Tonight, as I sat down at my computer, I was feeling guilty #1 - that I have not posted nor encouraged anyone else to post since Ash Wednesday, which now is officially a week ago and #2 - that, even though I kept myself from giving in to temptation and rescinding my Lenten discipline of fasting from TV programs during the week, it's still after midnight and I'm just sitting down to read and pray and listen and blog.  Now, when I'm about two seconds from falling asleep and kicking myself for having to get up in 5 hours.  (Yes, pastors are people too!  In fact, many times, we're all TOO human.)  So, as I sat down to the computer and pulled up sacredspace.ie, the prayer opened with the words: At any time of the day or night we can call on Jesus.  He is always waiting, listening for our call.  What a wonderful blessing.  No phone needed, no e-mails, just a whisper.  Amen to that!  A blessing indeed.


Sometimes I think we are too hard on ourselves, and then there's times when we let ourselves off way too easy.  There's a balance, or at least there needs to be.  On the one hand, we should not (as the Apostle Paul says) go on sinning so that grace may abound.  It was tempting tonight to hop online and see what happened with Chuck this last week, or to find out what the Bachelorettes really had to say about Jake.  I was working on cleaning the kitchen anyway, and that's my routine, after all (TV programs online while I clean or fold laundry), and surely God would forgive me for making that choice this once... It would have been really easy to excuse myself from my own self-imposed Lenten discipline, but I didn't.  I put on some worship music and cleaned away.  And truth be told, if you know me at all, you know it wouldn't ultimately have been that easy for me to excuse myself.  I'm good at guilt; I hang on to it like a security blanket sometimes.  More often than not, I'm pretty hard on myself.
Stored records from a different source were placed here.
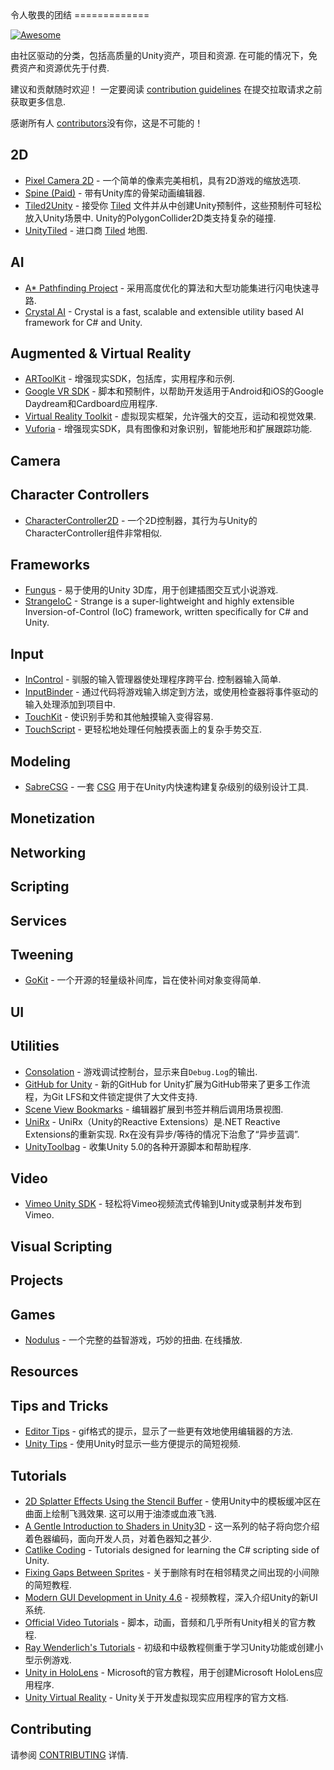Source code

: <div class="github-widget" data-repo="RyanNielson/awesome-unity"></div>
<script async src="https://pagead2.googlesyndication.com/pagead/js/adsbygoogle.js"></script><ins class="adsbygoogle" style="display:block" data-ad-client="ca-pub-6890694312814945" data-ad-slot="5473692530" data-ad-format="auto"  data-full-width-responsive="true"></ins><script>(adsbygoogle = window.adsbygoogle || []).push({});</script>
令人敬畏的团结
=============

[![Awesome](https://cdn.rawgit.com/sindresorhus/awesome/d7305f38d29fed78fa85652e3a63e154dd8e8829/media/badge.svg)](https://github.com/sindresorhus/awesome)

 由社区驱动的分类，包括高质量的Unity资产，项目和资源.  在可能的情况下，免费资产和资源优先于付费.

 建议和贡献随时欢迎！  一定要阅读 [contribution guidelines](https://github.com/RyanNielson/awesome-unity/blob/master/CONTRIBUTING.md) 在提交拉取请求之前获取更多信息.

感谢所有人 [contributors](https://github.com/ryannielson/awesome-unity/graphs/contributors)没有你，这是不可能的！


## 2D

* [Pixel Camera 2D](https://github.com/RyanNielson/PixelCamera2D) - 一个简单的像素完美相机，具有2D游戏的缩放选项.
* [Spine (Paid)](http://esotericsoftware.com) - 带有Unity库的骨架动画编辑器.
* [Tiled2Unity](http://www.seanba.com/tiled2unity) - 接受你 [Tiled](http://www.mapeditor.org)  文件并从中创建Unity预制件，这些预制件可轻松放入Unity场景中.  Unity的PolygonCollider2D类支持复杂的碰撞.
* [UnityTiled](https://github.com/nickgravelyn/UnityTiled) - 进口商 [Tiled](http://www.mapeditor.org) 地图.

## AI

* [A* Pathfinding Project](http://arongranberg.com/astar/) - 采用高度优化的算法和大型功能集进行闪电快速寻路.
* [Crystal AI](https://github.com/igiagkiozis/CrystalAI) - Crystal is a fast, scalable and extensible utility based AI framework for C# and Unity.

## Augmented & Virtual Reality
* [ARToolKit](http://artoolkit.org/documentation/doku.php?id=6_Unity:unity_about) - 增强现实SDK，包括库，实用程序和示例.
* [Google VR SDK](https://developers.google.com/vr/unity) - 脚本和预制件，以帮助开发适用于Android和iOS的Google Daydream和Cardboard应用程序.
* [Virtual Reality Toolkit](http://github.com/thestonefox/vrtk) - 虚拟现实框架，允许强大的交互，运动和视觉效果.
* [Vuforia](https://vuforia.com/) - 增强现实SDK，具有图像和对象识别，智能地形和扩展跟踪功能.

## Camera


## Character Controllers

* [CharacterController2D](https://github.com/prime31/CharacterController2D) - 一个2D控制器，其行为与Unity的CharacterController组件非常相似.

## Frameworks

* [Fungus](https://github.com/snozbot/fungus) - 易于使用的Unity 3D库，用于创建插图交互式小说游戏.
* [StrangeIoC](http://strangeioc.github.io/strangeioc/) - Strange is a super-lightweight and highly extensible Inversion-of-Control (IoC) framework, written specifically for C# and Unity.

## Input

* [InControl](https://github.com/pbhogan/InControl)   - 驯服的输入管理器使处理程序跨平台.  控制器输入简单.
* [InputBinder](https://github.com/RyanNielson/InputBinder) - 通过代码将游戏输入绑定到方法，或使用检查器将事件驱动的输入处理添加到项目中.
* [TouchKit](https://github.com/prime31/TouchKit) - 使识别手势和其他触摸输入变得容易.
* [TouchScript](https://github.com/TouchScript/TouchScript) - 更轻松地处理任何触摸表面上的复杂手势交互.

## Modeling
* [SabreCSG](http://sabrecsg.com/) - 一套 [CSG](https://en.wikipedia.org/wiki/Constructive_solid_geometry) 用于在Unity内快速构建复杂级别的级别设计工具. 

## Monetization

## Networking


## Scripting

## Services

## Tweening

* [GoKit](https://github.com/prime31/GoKit) - 一个开源的轻量级补间库，旨在使补间对象变得简单.

## UI


## Utilities

* [Consolation](https://github.com/mminer/consolation) - 游戏调试控制台，显示来自`Debug.Log`的输出.
* [GitHub for Unity](https://unity.github.com/) - 新的GitHub for Unity扩展为GitHub带来了更多工作流程，为Git LFS和文件锁定提供了大文件支持.
* [Scene View Bookmarks](https://github.com/mminer/scene-view-bookmarks) - 编辑器扩展到书签并稍后调用场景视图.
* [UniRx](https://github.com/neuecc/UniRx)   -  UniRx（Unity的Reactive Extensions）是.NET Reactive Extensions的重新实现.  Rx在没有异步/等待的情况下治愈了“异步蓝调”.
* [UnityToolbag](https://github.com/nickgravelyn/unitytoolbag) - 收集Unity 5.0的各种开源脚本和帮助程序.

## Video

* [Vimeo Unity SDK](https://github.com/vimeo/vimeo-unity-sdk) - 轻松将Vimeo视频流式传输到Unity或录制并发布到Vimeo.

## Visual Scripting


## Projects

## Games

* [Nodulus](https://github.com/Hyperparticle/nodulus)   - 一个完整的益智游戏，巧妙的扭曲.  在线播放.

## Resources

## Tips and Tricks

* [Editor Tips](http://imgur.com/a/2w7zd) -  gif格式的提示，显示了一些更有效地使用编辑器的方法.
* [Unity Tips](https://unity3d.com/learn/tutorials/topics/tips) - 使用Unity时显示一些方便提示的简短视频.

## Tutorials

* [2D Splatter Effects Using the Stencil Buffer](http://nielson.io/2015/12/splatter-effects-in-unity-using-the-stencil-buffer)   - 使用Unity中的模板缓冲区在曲面上绘制飞溅效果.  这可以用于油漆或血液飞溅.
* [A Gentle Introduction to Shaders in Unity3D](http://www.alanzucconi.com/2015/06/10/a-gentle-introduction-to-shaders-in-unity3d) - 这一系列的帖子将向您介绍着色器编码，面向开发人员，对着色器知之甚少.
* [Catlike Coding](http://catlikecoding.com/unity/tutorials/) - Tutorials designed for learning the C# scripting side of Unity.
* [Fixing Gaps Between Sprites](http://nielson.io/2015/10/fixing-gaps-between-sprites-better-2d-in-unity-part-2) - 关于删除有时在相邻精灵之间出现的小间隙的简短教程.
* [Modern GUI Development in Unity 4.6](https://www.youtube.com/playlist?list=PLt_Y3Hw1v3QTEbh8fQV1DUOUIh9nF0k6c) - 视频教程，深入介绍Unity的新UI系统. 
* [Official Video Tutorials](http://unity3d.com/learn/tutorials/modules) - 脚本，动画，音频和几乎所有Unity相关的官方教程.
* [Ray Wenderlich's Tutorials](http://www.raywenderlich.com/category/unity) - 初级和中级教程侧重于学习Unity功能或创建小型示例游戏.
* [Unity in HoloLens](https://developer.microsoft.com/en-us/windows/holographic/unity_development_overview) -  Microsoft的官方教程，用于创建Microsoft HoloLens应用程序.
* [Unity Virtual Reality](http://docs.unity3d.com/Manual/VROverview.html) -  Unity关于开发虚拟现实应用程序的官方文档.

## Contributing
请参阅 [CONTRIBUTING](https://github.com/RyanNielson/awesome-unity/blob/master/CONTRIBUTING.md) 详情.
Tonight, Emilie Griffin asks the question (Small Surrenders, p.32) whether or not we accept the idea of a God who is incredibly gracious and merciful and comments on letting go of all judgmentalism, even of judging ourselves.  I think it's hard.  Some of us are critical in general - of others, of ourselves.  Some of us can be gracious and loving to those we know and love, or even to others who are like us, but can be really critical of others who aren't like us.  And some of us are nice, are gracious and compassionate to everyone else, except to ourselves.  As we continue our journey toward the cross of Christ, on which we see Jesus embodying the fullness of God's love and grace for each and everyone one of us, let us surrender both our critical judgments of others and our harsh critiques of ourselves and let us recognize that no one is beyond the boundaries of God's grace.